From the first line to the last, write out the data below exactly.

• _SUPPLIED MATERIAL_:

----

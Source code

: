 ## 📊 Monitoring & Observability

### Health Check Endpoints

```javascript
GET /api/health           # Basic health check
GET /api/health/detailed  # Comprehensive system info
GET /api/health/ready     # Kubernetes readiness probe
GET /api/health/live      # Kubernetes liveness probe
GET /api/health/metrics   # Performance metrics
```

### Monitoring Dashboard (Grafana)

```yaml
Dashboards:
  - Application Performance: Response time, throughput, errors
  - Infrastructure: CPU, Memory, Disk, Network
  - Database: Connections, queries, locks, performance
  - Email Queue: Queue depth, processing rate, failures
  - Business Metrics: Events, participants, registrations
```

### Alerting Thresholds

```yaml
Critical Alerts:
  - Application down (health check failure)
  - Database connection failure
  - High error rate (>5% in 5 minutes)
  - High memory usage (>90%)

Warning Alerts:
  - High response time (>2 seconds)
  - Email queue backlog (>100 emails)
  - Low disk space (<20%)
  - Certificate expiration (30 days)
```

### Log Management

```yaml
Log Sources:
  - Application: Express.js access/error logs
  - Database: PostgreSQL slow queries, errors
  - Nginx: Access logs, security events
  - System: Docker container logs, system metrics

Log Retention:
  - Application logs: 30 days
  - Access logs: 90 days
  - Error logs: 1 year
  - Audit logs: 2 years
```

----

• _RESPONSE FOR THIS EXERCISE_:
Source code

: ## 📊 Monitoring & Observability

### Health Check Endpoints

```javascript
GET /api/health           # Basic health check
GET /api/health/detailed  # Comprehensive system info
GET /api/health/ready     # Kubernetes readiness probe
GET /api/health/live      # Kubernetes liveness probe
GET /api/health/metrics   # Performance metrics
```

### Monitoring Dashboard (Grafana)

```yaml
Dashboards:
  - Application Performance: Response time, throughput, errors
  - Infrastructure: CPU, Memory, Disk, Network
  - Database: Connections, queries, locks, performance
  - Email Queue: Queue depth, processing rate, failures
  - Business Metrics: Events, participants, registrations
```

### Alerting Thresholds

```yaml
Critical Alerts:
  - Application down (health check failure)
  - Database connection failure
  - High error rate (>5% in 5 minutes)
  - High memory usage (>90%)

Warning Alerts:
  - High response time (>2 seconds)
  - Email queue backlog (>100 emails)
  - Low disk space (<20%)
  - Certificate expiration (30 days)
```

### Log Management

```yaml
Log Sources:
  - Application: Express.js access/error logs
  - Database: PostgreSQL slow queries, errors
  - Nginx: Access logs, security events
  - System: Docker container logs, system metrics

Log Retention:
  - Application logs: 30 days
  - Access logs: 90 days
  - Error logs: 1 year
  - Audit logs: 2 years
```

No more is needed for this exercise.